Report how many lines of the data contain the string "including". Add nothing.

> Data entries:
.....

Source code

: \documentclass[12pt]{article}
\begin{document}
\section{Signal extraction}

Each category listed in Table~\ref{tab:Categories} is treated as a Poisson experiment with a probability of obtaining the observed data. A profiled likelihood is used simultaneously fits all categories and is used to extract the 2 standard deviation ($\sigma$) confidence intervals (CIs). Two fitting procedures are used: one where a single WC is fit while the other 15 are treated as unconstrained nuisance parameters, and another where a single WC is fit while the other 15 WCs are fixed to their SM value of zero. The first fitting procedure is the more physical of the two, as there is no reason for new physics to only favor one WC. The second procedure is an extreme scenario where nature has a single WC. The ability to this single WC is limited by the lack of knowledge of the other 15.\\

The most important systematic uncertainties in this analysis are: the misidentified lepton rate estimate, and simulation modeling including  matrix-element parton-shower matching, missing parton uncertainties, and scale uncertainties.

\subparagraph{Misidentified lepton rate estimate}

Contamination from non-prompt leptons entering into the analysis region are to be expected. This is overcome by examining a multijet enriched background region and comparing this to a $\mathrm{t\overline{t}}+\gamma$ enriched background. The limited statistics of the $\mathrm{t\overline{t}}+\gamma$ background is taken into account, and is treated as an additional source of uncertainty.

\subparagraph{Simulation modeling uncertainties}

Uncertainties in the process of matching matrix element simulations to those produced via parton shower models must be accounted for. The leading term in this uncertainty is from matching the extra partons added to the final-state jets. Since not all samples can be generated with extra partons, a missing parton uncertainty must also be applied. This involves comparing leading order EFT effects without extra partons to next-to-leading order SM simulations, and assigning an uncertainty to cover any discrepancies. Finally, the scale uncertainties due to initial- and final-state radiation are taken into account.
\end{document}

.....

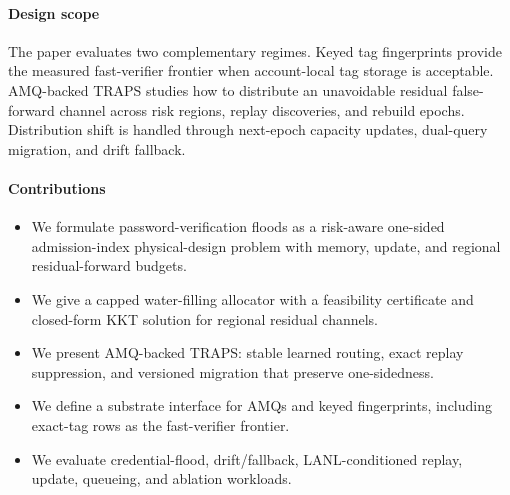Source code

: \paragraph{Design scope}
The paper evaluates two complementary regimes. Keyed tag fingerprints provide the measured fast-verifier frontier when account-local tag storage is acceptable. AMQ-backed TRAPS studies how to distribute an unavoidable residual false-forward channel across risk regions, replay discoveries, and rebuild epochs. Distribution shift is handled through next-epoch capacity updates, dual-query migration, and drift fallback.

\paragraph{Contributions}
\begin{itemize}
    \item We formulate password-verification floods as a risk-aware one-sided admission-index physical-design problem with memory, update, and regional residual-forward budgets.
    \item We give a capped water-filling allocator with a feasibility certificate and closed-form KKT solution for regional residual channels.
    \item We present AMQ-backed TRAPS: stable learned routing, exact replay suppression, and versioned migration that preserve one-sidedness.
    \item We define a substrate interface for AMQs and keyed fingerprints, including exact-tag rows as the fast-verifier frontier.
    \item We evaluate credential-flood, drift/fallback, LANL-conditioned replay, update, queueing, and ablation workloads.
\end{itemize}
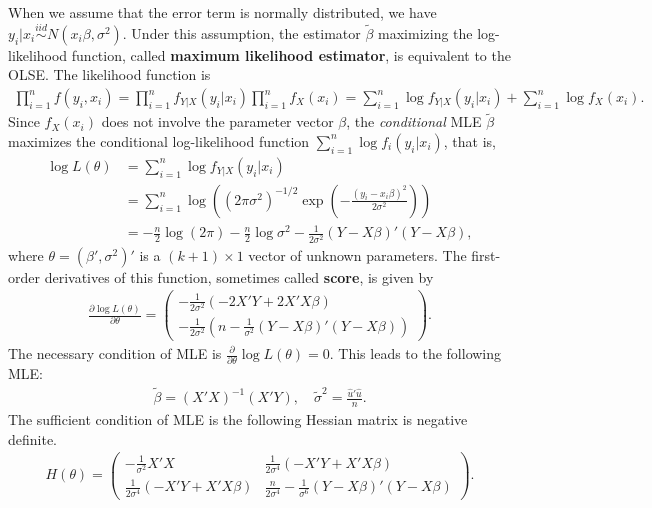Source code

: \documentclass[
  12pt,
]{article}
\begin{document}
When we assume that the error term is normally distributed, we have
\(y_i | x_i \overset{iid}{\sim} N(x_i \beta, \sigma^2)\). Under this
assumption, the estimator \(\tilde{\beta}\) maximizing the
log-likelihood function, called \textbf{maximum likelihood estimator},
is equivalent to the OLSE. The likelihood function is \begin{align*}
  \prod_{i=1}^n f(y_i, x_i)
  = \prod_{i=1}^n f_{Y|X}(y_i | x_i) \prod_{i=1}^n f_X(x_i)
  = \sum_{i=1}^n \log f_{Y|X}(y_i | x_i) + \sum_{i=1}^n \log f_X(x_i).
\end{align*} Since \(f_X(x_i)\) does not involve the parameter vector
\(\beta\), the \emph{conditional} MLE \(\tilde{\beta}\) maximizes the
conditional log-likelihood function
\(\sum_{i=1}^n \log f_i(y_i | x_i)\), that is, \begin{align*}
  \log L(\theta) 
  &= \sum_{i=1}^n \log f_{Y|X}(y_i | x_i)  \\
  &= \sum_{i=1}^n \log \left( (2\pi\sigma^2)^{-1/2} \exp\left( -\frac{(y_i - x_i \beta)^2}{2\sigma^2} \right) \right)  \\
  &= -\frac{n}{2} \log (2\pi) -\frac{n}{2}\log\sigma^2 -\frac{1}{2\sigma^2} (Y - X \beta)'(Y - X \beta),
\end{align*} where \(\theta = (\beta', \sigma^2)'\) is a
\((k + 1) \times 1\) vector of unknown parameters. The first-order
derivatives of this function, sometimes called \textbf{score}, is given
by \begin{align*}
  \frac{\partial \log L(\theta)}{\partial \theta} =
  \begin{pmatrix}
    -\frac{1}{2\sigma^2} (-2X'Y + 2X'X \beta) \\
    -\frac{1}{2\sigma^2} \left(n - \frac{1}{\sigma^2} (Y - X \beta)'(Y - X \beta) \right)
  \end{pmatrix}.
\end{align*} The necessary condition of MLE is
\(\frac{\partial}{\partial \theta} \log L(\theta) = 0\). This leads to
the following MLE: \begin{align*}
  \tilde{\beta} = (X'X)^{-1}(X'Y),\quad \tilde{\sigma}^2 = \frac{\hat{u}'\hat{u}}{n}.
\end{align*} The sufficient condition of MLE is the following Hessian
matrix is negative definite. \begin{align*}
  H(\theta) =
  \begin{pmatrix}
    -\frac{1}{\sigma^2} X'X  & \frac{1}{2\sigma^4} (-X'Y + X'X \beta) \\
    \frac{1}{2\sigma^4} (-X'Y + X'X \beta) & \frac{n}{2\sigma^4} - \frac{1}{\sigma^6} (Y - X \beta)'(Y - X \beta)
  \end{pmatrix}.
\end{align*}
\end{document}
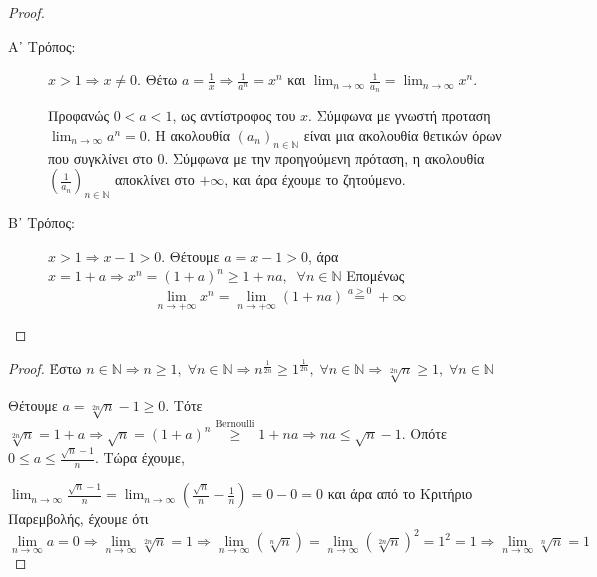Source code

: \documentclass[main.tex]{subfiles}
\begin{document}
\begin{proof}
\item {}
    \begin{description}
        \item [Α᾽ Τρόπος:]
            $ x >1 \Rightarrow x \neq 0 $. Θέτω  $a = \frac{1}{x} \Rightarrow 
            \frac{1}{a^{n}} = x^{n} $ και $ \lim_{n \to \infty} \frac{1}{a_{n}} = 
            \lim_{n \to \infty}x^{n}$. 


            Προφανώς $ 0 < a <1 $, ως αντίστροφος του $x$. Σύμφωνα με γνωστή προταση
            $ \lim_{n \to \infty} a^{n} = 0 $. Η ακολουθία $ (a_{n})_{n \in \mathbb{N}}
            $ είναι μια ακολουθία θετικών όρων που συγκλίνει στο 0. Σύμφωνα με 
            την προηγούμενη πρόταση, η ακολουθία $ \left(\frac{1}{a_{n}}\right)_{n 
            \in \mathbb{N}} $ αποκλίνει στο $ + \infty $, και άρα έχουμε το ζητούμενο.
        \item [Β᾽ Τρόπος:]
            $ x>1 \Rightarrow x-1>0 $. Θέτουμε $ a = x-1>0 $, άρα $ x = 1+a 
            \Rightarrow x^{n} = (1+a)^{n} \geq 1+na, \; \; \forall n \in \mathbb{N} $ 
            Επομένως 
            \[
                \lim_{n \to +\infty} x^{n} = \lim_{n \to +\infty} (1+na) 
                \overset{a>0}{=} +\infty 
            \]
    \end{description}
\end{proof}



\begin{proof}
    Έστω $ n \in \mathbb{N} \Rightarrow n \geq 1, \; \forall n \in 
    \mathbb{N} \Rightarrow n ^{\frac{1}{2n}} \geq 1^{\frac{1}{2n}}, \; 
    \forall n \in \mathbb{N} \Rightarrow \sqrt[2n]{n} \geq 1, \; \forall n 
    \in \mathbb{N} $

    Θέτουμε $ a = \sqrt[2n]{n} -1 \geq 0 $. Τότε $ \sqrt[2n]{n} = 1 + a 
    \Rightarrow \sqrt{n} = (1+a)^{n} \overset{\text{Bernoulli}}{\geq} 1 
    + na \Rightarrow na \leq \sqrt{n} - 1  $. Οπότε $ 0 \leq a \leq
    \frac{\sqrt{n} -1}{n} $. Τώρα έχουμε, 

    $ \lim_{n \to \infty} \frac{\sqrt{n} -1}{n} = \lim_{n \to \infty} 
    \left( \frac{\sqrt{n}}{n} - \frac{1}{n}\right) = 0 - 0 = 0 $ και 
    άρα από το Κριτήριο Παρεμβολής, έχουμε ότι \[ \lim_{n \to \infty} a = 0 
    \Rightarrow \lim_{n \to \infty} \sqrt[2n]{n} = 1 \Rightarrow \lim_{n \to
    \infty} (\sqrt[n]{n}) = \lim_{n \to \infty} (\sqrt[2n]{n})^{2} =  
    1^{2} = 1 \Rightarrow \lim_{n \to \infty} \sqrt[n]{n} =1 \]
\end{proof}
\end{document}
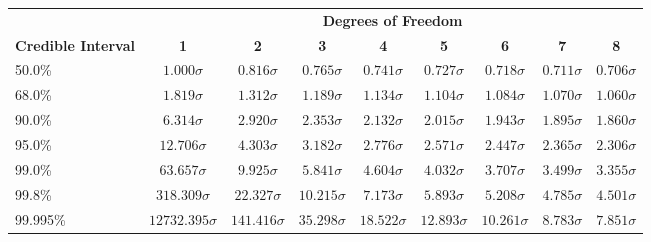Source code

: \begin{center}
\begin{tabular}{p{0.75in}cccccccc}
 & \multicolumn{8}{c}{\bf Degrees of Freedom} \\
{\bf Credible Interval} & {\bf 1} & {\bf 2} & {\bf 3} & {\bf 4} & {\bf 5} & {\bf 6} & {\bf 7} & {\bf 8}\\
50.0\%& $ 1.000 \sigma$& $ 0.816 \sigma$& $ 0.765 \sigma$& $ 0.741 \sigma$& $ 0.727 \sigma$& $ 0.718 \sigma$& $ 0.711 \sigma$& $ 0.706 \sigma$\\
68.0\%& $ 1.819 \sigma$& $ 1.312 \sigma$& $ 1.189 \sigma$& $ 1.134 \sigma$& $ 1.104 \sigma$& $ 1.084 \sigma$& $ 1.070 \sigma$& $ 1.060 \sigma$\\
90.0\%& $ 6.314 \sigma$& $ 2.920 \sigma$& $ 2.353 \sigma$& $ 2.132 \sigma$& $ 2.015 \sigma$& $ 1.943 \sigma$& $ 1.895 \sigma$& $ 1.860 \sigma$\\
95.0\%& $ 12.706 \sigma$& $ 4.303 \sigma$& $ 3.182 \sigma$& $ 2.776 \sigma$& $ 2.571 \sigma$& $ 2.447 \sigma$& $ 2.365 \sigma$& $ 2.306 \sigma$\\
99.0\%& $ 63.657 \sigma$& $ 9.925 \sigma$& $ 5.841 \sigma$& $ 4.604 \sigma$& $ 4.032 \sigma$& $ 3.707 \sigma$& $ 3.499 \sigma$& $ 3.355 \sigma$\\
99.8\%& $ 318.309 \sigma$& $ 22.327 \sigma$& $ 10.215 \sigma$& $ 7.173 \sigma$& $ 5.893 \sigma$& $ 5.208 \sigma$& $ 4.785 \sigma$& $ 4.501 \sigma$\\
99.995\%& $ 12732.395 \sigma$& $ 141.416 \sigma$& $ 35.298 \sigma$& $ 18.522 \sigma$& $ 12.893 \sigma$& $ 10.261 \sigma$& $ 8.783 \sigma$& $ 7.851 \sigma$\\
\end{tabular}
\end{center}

.....

> SOLUTION TO THE PROBLEM: 2